Надпись на сердце - Страница 7
ШНЫРЯ
— Жениться, значит, Севастьян, желаешь? — спросил Иван Федорович Жигарев своего сына тракториста. — Что ж, это, пожалуй, хорошо...
— Да уж неплохо! — ухмыльнулся Жигарев-младший. — Таких-то невест, как Саша Вахромеева, днем с огнем не сыщешь... Коса русая в два обхвата, глаза, как...
— Ша! — сказал отец. — Меня коса твоей зазнобы не волнует. Не о ней речь. Ты не на косе женишься.
— Конечно же! — обрадованно поддержал Севастьян. — Девушка она замечательная! Умная, старательная, упорная... Душа у нее...
— Брось про душу! — задумчиво молвил отец. — Душа — пар.

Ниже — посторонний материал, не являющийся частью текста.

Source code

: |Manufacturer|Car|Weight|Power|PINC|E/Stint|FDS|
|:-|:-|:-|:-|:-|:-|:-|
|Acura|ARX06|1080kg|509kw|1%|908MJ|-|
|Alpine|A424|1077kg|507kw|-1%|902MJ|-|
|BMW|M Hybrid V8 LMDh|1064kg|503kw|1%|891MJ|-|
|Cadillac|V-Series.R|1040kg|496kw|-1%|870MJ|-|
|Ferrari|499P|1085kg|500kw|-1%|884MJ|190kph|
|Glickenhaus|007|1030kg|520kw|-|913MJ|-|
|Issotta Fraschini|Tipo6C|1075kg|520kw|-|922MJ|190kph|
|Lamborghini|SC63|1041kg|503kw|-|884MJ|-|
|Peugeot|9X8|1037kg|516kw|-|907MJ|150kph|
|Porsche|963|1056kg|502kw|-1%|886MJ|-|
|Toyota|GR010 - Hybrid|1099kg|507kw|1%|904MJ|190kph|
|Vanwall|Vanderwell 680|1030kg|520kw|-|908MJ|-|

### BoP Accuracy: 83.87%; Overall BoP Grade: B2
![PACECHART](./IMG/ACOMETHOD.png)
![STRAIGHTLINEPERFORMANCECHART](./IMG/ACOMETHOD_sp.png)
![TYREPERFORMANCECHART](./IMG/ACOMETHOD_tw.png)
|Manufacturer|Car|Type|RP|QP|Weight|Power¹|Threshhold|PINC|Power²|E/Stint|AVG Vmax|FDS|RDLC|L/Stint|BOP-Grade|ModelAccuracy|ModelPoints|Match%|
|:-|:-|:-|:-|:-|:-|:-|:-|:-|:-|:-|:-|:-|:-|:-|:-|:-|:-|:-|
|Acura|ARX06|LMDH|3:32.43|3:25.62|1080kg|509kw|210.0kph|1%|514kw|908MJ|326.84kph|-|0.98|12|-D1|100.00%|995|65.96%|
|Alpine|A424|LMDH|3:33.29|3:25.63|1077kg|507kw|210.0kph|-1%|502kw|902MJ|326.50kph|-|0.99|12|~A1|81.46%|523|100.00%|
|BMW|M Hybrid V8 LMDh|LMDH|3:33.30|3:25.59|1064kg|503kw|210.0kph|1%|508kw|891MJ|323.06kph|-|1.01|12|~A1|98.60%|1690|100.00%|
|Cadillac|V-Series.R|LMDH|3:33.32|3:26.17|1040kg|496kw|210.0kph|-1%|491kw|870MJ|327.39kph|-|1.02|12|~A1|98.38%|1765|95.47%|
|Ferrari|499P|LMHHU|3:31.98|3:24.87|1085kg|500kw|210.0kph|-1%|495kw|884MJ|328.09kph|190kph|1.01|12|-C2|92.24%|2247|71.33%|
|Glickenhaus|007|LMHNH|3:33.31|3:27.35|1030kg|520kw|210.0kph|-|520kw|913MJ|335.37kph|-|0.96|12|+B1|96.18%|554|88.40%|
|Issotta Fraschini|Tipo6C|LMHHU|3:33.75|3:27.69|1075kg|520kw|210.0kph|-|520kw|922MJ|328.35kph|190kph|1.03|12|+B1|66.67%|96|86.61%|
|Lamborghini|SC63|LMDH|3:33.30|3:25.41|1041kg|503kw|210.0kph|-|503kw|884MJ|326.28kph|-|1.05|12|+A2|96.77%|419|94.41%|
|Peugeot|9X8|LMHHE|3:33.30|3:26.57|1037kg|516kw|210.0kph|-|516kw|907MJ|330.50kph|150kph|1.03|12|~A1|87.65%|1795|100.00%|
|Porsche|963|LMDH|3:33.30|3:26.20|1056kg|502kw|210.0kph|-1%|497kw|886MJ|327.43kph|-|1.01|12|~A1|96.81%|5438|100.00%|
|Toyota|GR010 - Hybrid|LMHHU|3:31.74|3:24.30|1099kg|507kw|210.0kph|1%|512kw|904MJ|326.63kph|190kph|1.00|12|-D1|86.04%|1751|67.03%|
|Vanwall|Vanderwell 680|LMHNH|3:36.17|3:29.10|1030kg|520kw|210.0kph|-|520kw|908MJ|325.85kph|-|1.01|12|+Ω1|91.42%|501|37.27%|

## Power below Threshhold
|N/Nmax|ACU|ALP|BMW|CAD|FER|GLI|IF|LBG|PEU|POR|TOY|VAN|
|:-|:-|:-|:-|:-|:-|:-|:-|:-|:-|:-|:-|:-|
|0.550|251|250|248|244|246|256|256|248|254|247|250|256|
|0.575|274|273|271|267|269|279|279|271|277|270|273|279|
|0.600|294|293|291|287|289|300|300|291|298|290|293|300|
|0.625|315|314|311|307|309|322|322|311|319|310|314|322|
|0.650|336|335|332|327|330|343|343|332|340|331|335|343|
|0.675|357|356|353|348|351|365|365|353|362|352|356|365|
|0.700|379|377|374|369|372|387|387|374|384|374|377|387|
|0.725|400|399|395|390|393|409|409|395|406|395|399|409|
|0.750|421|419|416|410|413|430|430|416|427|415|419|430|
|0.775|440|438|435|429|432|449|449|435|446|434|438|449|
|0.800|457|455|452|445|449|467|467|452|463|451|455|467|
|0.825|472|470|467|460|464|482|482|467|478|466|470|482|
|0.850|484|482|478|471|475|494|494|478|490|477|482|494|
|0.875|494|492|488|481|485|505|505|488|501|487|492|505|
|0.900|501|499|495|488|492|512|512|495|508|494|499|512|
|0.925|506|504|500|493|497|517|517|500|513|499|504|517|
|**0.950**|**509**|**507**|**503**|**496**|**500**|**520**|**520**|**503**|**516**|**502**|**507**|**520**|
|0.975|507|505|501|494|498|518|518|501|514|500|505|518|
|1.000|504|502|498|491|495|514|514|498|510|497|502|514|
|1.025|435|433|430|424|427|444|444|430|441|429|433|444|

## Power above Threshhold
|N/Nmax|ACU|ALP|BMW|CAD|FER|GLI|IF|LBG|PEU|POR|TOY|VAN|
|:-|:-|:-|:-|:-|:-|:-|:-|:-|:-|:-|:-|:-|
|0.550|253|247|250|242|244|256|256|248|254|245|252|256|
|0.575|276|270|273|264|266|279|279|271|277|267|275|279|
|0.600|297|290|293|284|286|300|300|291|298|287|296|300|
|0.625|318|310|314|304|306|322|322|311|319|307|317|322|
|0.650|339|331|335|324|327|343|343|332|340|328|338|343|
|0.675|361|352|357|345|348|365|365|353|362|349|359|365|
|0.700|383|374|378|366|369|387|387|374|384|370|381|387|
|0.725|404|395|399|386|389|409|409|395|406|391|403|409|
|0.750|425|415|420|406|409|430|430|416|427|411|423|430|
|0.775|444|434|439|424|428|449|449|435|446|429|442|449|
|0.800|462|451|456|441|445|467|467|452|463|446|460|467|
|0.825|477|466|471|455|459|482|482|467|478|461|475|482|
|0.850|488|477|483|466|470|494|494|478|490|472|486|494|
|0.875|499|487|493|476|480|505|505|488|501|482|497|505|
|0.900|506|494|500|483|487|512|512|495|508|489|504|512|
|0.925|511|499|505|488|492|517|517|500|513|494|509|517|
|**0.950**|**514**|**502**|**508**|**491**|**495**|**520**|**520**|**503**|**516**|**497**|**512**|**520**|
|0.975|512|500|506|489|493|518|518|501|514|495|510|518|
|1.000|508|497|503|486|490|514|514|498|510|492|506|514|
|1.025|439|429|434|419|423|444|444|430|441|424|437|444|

— Это вы, папаша, верно подметили, — вздохнул Севастьян. — Душа — не то слово. Идеализмом попахивает. Не точно я выразился. Не материалистично, можно сказать...
— Вот именно — не материалистический разговор идет промеж нас, — пробасил Иван Федорович. — Давай по существу: сколько за этой Сашкой приданого дают?
— Да что вы, папаша!.. — охнул Севастьян. — Да в наши дни такие подходы...
— Про душу — идеализм, — рассмеялся отец, — а про самую существенную материю — опять же не то... Несмышленыш ты, Севка! Посуди сам: жених ты хоть куда. Хоть завтра на сельскохозяйственную выставку, в павильон «Колхозный загс».
— Нет там такого павильона, — прошептал Севастьян.
— Нет, так будет. Не наша забота. Нам с тобой о приданом нужно все что следует обмозговать. Вон Кланя Оськина свадьбу играла — это по-моему! Мужу — два костюма: один — коверкот, другой — бостон.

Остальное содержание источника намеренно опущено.